Mein Erlöser lebt - Filmbesprechung

Am 13. Oktober lief um 23:15 Uhr im SWR der Film "Mein Erlöser lebt" von Tobias Müller.

Der Film hatte am 9. Oktober Premiere im Cinema, Stuttgart.

Der ursprüngliche Titel war "Die neuen Kreuzritter". Die erste Ankündigung bei cleansed.de datierte auf den 20. August 2008. Damals folgte sehr bald eine Protestnote von Peter Wenz an uns wegen dieser Ankündigung, die aber ohnehin frei im Internet auf der Site von Filmtank zu lesen war.

Beim SWR-Ankündigungstest kommt Tobias Müller zu Wort. Er sagt zur Filmentstehung: 

"Alles andere als ein einfaches Unterfangen, denn mir wurde von oberster Instanz deutlich gemacht, dass ein Film nur mit der »richtigen Geisteshaltung« entstehen könne.

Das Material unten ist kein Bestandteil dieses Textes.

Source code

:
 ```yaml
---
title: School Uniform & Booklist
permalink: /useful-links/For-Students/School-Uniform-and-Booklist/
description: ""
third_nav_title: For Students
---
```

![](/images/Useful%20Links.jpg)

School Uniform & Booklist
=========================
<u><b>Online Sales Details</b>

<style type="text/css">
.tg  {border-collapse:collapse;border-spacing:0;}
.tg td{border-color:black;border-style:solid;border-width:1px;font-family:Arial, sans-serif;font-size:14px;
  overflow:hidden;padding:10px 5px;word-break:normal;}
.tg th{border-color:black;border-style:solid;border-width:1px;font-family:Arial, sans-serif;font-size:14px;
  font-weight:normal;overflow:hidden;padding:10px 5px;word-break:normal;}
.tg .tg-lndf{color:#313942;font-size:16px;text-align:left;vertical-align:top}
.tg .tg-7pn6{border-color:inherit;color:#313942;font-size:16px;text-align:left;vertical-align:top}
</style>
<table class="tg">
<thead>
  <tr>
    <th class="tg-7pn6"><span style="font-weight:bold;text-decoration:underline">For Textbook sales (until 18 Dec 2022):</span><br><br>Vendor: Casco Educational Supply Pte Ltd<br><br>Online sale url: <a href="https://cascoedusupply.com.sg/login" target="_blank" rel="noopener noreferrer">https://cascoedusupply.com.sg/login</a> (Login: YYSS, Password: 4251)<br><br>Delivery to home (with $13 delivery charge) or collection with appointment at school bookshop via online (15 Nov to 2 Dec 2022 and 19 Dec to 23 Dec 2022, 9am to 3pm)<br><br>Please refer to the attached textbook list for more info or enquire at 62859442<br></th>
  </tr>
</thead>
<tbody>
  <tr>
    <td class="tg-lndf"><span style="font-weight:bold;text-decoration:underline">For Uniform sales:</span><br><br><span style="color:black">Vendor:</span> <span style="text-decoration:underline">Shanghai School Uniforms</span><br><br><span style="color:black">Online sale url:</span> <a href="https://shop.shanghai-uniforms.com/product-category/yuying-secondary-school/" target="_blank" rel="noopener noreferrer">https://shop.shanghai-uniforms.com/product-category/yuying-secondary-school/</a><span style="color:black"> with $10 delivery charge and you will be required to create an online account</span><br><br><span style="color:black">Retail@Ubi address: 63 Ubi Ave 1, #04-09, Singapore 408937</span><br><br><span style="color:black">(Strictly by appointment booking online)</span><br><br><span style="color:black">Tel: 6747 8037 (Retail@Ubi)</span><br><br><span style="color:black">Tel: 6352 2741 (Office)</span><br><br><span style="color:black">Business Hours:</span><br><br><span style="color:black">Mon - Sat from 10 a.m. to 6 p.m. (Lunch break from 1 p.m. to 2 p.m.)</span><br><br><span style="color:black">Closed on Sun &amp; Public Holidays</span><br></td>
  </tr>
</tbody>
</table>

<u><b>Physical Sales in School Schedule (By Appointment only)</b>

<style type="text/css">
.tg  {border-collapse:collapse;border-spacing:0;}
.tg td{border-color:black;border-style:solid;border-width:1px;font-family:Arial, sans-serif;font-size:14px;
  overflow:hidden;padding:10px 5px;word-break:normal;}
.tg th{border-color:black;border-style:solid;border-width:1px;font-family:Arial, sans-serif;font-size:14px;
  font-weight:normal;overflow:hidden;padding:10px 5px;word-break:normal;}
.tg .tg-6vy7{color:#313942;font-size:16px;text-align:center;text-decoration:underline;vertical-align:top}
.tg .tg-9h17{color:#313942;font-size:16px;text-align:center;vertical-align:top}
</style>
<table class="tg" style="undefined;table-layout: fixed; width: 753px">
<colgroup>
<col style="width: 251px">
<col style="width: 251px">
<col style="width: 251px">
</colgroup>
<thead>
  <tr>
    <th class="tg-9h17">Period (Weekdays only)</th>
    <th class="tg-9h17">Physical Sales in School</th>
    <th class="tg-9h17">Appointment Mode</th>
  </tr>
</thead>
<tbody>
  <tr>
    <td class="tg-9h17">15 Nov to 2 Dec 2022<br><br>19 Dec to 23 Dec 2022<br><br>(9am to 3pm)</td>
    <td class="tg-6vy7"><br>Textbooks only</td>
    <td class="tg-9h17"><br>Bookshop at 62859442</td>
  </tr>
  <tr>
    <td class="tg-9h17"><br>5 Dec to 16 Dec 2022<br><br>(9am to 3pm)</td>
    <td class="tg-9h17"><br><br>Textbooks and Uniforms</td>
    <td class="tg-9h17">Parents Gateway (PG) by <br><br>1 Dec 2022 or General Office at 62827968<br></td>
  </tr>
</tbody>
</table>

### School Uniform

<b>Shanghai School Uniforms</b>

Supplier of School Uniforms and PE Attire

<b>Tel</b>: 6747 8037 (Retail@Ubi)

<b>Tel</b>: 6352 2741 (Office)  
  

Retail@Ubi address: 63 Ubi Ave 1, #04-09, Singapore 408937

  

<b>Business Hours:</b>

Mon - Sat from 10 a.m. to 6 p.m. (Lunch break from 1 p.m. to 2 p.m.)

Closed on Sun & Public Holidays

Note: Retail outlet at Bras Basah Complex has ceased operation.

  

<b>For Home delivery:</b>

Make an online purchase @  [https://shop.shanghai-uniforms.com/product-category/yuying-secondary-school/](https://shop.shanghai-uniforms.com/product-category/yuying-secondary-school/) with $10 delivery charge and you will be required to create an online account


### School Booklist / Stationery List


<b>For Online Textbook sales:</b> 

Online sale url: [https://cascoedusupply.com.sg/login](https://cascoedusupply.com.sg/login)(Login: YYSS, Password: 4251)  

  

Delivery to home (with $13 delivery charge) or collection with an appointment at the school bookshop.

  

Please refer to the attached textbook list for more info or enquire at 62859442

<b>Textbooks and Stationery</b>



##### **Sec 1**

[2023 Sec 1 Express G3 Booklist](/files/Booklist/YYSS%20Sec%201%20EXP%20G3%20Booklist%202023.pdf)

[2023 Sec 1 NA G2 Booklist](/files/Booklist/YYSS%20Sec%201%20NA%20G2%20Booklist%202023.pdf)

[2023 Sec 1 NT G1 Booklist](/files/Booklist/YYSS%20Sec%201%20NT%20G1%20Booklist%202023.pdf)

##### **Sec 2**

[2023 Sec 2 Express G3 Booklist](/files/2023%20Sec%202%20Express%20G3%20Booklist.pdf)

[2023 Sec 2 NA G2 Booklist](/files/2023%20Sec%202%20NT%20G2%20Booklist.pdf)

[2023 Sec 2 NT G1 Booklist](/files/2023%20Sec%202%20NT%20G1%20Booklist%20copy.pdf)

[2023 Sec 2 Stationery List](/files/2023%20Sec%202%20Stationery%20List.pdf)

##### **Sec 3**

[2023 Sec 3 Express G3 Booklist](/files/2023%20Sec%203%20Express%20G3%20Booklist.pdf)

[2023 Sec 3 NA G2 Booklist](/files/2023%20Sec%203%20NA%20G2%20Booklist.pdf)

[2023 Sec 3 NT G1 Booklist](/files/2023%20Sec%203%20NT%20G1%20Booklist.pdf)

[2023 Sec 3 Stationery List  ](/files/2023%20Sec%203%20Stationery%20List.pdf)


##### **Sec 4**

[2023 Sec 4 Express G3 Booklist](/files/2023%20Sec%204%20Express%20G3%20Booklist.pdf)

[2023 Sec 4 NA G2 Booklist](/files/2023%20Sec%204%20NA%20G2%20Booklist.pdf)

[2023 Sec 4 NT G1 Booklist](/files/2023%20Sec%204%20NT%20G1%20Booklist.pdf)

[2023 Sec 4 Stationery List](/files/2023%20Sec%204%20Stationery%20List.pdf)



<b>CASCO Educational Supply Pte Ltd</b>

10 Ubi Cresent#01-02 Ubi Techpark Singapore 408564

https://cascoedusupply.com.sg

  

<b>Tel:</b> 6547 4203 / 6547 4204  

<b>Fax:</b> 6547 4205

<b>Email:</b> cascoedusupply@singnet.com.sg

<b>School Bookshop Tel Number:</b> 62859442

Trotzdem ist mir ein spannender Einblick hinter die dicken Mauern dieser Parallelgesellschaft gelungen."

Ich unterstelle mal, dass Tobias Müller mit "oberster Instanz" in diesem Fall nicht Gott gemeint hat ...

In dieser Filmbesprechung möchte ich nach und nach einige Auschnitte und Aussagen aus dem Film untersuchen im Hinblick auf ihre mögliche Relevanz zum Thema Geistlicher Missbrauch.

Der Film ist mit interessanten atmosphärischen Natur- und Stadtaufnahmen von Stuttgart versehen, was ich sehr ansprechend fand. Die Kameraperspektiven haben mir auch gefallen, nicht selten waren sie wie aus einer Stuhlreihe heraus gefilmt.

Der Film verzichtete auf einen Kommentarton. Nicht einmal die Fragen des Interviewers waren hörbar.

So kommt der Film ruhig und gut gegliedert herüber. Es fällt nicht schwer, die Inhalte den Bildern und Worten zu entnehmen. Drei Mitglieder der BGG wurden über Monate hinweg filmisch begleitet: Michael, Martina und Rosi. Sie erzählen und sind abwechselnd zu sehen. Darüber hinaus kommt der Leiter Peter Wenz einige Male zu Wort. Der Film beginnt und endet mit Eindrücken aus dem Olympiastadion Berlin, vermutlich von der Veranstaltung "Calling all nations" vom Sommer 2006.

Zur Besprechung.

1. Nach etwa einer Stunde Laufzeit wird Peter Wenz´ Stimme hörbar, ohne dass er mit diesen Worten gezeigt wurde. Zitat:

"Eines Tages sprach Gott zu mir. Ich werde es nie vergessen: >Peter, wenn ich dich als Pastor gesetzt habe, kann niemand dich absetzen. Solange ich will, dass du da bist, kann niemand etwas tun. Wenn du in meinem Willen bist.<"

Diese Äußerung ist deswegen geistlicher Missbrauch, weil er das öffentlich sagt.
Peter Wenz behauptet also, dass Gott ihn gesetzt hat. Diese Formulierung erinnert an eine Bibelstelle des NT:

1. Korinther 12, 28
Und die einen hat Gott in der Gemeinde gesetzt erstens zu Aposteln, zweitens [andere] zu Propheten, drittens zu Lehrern, sodann [Wunder-]Kräfte, sodann Gnadengaben der Heilungen, Hilfeleistungen, Leitungen, Arten von Sprachen.

Gleichzeitig behauptet Peter Wenz mit dieser Aussage, dass seine Position von Gott für einen einstweilen unbegrenzten Zeitraum festgelegt wurde. Er tritt also gegenüber seinen Zuhörern auf als jemand, der von Gott autorisiert ist. Er suggeriert, dass er seit Beginn seines Pastorenberufes im Willen Gottes gewesen ist, da er ja noch nicht abgesetzt wurde. Menschen haben ihn ja schließlich nicht eingesetzt, sondern Gott. Und Gott macht ihn durch Menschen unantastbar, solange er im Willen Gottes ist.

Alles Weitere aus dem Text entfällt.